I don't think your diet looks too bad, just adjust the calories to try and lose a couple of pounds a week

As time goes by, you will need to adjust anyway as your metabolism will change


----------



## Trudie (Jun 17, 2012)

yannyboy said:


> I don't think your diet looks too bad, just adjust the calories to try and lose a couple of pounds a week
> 
> As time goes by, you will need to adjust anyway as your metabolism will change


By adjust do u mean add more


----------



## Trudie (Jun 17, 2012)

leeds_01 said:


> trudie i see you workout everyday
> 
> is that cardio and resistance training mixed together?
> 
> do you do fasted cardio like oomoo suggested?

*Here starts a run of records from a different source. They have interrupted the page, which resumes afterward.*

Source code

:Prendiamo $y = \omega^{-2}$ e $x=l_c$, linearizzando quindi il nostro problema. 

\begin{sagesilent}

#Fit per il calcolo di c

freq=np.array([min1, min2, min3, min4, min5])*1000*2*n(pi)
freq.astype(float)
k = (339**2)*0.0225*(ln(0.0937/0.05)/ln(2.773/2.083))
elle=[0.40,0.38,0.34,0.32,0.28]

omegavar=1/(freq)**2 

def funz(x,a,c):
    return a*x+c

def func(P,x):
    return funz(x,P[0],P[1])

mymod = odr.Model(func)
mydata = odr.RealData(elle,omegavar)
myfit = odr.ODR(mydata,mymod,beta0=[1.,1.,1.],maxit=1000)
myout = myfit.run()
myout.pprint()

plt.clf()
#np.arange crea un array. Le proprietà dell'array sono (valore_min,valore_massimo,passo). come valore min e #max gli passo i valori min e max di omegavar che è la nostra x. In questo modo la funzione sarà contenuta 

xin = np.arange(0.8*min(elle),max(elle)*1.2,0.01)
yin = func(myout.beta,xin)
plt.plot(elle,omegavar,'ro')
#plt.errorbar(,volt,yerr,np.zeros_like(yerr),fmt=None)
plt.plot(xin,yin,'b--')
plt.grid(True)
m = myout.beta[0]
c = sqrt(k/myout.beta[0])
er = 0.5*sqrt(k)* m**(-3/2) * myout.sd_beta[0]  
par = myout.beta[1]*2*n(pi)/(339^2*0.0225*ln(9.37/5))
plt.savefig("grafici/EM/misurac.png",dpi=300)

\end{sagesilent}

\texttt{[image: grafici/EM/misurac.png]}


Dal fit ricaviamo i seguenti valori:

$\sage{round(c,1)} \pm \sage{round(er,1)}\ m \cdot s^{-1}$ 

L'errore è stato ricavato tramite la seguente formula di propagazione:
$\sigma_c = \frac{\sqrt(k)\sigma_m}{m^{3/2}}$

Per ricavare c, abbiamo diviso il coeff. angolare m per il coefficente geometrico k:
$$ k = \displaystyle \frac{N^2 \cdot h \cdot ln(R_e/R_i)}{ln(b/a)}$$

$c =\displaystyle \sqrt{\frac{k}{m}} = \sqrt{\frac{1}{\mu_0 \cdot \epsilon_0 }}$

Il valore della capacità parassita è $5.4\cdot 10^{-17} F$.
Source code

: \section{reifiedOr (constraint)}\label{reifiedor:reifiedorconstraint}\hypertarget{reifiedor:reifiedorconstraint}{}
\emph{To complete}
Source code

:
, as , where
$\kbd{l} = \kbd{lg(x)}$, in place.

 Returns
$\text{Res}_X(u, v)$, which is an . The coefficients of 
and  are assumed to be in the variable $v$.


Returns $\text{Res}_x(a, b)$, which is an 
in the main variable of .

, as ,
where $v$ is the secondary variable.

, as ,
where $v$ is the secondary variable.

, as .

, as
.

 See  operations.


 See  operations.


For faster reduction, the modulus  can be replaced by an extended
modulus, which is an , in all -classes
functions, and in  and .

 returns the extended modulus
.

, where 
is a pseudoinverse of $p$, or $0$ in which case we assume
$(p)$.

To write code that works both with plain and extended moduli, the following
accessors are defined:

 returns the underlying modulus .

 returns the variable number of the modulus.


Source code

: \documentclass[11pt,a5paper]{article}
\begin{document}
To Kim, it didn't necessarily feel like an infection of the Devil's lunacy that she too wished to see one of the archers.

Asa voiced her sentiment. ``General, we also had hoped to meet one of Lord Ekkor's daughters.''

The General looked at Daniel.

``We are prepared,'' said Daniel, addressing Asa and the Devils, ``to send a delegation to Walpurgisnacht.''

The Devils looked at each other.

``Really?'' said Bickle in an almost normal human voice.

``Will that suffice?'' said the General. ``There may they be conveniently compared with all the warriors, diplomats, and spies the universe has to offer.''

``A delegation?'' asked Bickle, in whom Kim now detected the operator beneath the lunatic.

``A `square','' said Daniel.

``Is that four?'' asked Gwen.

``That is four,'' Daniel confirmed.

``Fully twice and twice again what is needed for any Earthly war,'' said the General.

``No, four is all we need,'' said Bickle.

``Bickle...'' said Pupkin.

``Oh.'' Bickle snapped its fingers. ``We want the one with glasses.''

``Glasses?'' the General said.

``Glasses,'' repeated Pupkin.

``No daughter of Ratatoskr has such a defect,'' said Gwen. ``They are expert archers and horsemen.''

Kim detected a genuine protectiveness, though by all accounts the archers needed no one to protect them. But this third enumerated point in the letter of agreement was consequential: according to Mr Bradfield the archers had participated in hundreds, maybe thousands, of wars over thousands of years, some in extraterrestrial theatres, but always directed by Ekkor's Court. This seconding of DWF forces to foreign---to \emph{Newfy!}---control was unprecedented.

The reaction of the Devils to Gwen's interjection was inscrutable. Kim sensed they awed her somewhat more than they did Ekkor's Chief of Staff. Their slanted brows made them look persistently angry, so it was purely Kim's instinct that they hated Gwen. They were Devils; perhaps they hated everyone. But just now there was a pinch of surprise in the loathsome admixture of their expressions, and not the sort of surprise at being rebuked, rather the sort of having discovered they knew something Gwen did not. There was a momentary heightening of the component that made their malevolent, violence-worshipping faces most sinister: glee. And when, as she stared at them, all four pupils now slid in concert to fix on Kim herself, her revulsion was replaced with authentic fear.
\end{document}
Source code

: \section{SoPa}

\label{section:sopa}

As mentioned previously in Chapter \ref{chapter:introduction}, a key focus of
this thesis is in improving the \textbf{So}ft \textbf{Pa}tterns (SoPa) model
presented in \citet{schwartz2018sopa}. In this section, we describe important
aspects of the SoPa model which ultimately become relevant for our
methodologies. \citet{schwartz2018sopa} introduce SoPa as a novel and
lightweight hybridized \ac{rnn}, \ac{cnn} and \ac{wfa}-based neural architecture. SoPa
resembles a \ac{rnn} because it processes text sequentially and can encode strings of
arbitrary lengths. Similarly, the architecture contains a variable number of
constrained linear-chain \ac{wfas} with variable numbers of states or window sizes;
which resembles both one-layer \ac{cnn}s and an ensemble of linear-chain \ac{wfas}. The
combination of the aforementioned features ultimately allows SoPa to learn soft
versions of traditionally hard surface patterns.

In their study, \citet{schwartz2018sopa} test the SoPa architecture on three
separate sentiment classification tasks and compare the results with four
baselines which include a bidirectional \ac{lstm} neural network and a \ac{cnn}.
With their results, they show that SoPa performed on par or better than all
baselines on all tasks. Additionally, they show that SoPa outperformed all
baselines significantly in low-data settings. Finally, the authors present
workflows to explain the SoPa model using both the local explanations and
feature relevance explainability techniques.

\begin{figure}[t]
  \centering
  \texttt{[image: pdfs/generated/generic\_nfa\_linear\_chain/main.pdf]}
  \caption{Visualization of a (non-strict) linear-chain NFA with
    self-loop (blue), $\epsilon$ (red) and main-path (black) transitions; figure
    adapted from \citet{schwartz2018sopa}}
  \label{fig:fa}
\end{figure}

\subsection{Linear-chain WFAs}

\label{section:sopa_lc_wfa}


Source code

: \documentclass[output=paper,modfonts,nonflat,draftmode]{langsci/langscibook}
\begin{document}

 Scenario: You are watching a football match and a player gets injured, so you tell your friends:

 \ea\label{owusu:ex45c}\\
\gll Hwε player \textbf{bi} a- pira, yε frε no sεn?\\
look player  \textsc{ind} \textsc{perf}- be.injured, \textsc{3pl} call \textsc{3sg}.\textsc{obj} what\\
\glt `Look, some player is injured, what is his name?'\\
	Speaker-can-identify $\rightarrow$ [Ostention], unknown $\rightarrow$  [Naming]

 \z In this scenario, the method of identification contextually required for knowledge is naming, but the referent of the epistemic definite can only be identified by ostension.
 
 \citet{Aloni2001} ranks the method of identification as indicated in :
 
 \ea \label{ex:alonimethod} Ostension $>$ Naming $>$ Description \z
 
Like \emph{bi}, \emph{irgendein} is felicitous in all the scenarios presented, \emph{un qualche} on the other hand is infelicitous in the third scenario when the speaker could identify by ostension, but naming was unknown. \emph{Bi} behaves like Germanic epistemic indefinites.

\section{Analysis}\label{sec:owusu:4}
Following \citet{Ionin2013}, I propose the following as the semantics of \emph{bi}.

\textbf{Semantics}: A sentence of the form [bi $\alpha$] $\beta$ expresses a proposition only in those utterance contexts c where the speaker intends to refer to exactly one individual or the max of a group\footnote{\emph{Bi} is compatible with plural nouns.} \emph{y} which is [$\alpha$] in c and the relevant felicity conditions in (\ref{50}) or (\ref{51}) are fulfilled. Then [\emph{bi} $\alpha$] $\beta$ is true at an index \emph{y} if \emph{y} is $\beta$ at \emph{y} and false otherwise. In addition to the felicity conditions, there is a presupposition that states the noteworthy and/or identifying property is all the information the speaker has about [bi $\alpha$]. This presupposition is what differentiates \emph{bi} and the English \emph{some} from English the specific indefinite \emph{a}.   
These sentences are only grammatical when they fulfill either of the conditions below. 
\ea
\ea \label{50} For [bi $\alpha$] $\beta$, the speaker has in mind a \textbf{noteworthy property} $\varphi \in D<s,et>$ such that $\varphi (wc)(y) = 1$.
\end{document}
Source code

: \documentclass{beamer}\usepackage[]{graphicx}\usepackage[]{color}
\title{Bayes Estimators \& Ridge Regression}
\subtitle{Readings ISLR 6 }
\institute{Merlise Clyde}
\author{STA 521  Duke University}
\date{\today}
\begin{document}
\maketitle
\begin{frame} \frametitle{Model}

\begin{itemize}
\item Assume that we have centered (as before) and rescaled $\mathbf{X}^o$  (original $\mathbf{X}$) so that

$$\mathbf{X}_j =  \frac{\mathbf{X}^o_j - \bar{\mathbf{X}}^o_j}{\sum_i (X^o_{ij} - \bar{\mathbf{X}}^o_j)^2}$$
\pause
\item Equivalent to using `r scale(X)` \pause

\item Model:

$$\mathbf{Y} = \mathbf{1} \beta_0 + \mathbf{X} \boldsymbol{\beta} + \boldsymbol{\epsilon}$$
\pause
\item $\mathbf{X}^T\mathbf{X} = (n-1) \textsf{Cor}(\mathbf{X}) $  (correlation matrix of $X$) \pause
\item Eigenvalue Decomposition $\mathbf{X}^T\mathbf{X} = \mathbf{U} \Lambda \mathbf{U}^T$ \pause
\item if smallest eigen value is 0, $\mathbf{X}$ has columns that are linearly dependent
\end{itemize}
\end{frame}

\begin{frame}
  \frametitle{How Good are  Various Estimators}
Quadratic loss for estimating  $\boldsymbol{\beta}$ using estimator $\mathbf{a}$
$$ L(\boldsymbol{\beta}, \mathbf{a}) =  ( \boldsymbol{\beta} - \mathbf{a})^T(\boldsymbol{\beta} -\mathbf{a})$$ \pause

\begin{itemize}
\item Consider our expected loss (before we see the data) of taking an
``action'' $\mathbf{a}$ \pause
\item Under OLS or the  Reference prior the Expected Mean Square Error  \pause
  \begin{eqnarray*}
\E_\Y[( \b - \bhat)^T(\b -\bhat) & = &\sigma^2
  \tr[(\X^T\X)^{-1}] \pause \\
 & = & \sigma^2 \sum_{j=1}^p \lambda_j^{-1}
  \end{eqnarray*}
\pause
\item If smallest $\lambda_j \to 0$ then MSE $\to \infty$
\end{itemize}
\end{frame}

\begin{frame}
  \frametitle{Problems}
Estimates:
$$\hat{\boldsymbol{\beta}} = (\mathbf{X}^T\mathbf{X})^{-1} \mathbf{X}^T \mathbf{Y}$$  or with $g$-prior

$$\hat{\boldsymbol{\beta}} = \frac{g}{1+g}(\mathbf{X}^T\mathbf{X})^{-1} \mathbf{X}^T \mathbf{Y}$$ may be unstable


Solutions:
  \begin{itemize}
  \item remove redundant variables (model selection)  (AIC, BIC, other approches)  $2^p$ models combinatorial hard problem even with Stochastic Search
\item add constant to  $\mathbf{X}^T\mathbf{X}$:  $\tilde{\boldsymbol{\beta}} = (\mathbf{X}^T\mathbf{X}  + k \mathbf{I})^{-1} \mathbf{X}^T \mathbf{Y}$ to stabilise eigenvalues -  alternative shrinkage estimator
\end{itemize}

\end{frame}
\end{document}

I try to do 20 mins running on the treadmill to start then do either arms and abs or legs then try to finish with 20 mins cardio


----------



## leeds_01 (Aug 6, 2008)

Trudie said:


> I try to do 20 mins running on the treadmill to start then do either arms and abs or legs then try to finish with 20 mins cardio


sounds fair enough

u say everyday is that 7 a week?! maybe have a day or 2 off if it is?

maybe see how u go for 3/4 weeks then like yanny says adjust if needs be - perhaps bring the cals down by c.200 ish - ur on a low amount anyway tho arnt u?


----------



## yannyboy (Jun 20, 2009)

Trudie said:


> By adjust do u mean add more


Yeah, possibly

By dieting you will slow your metabolism but by exercising and gaining any muscle will speed it up

Just weigh yourself every week and see how things go


----------



## Trudie (Jun 17, 2012)

This week iv gone 6 days and one of those days I went twice. But yday afterwards I felt like I needed a rest so today if tried to rest as much a possible just walked the dog lol


----------



## leeds_01 (Aug 6, 2008)

Trudie said:


> This week iv gone 6 days and one of those days I went twice. But yday afterwards I felt like I needed a rest so today if tried to rest as much a possible just walked the dog lol


wow sounds like ur quite active and motivated in general - nice one!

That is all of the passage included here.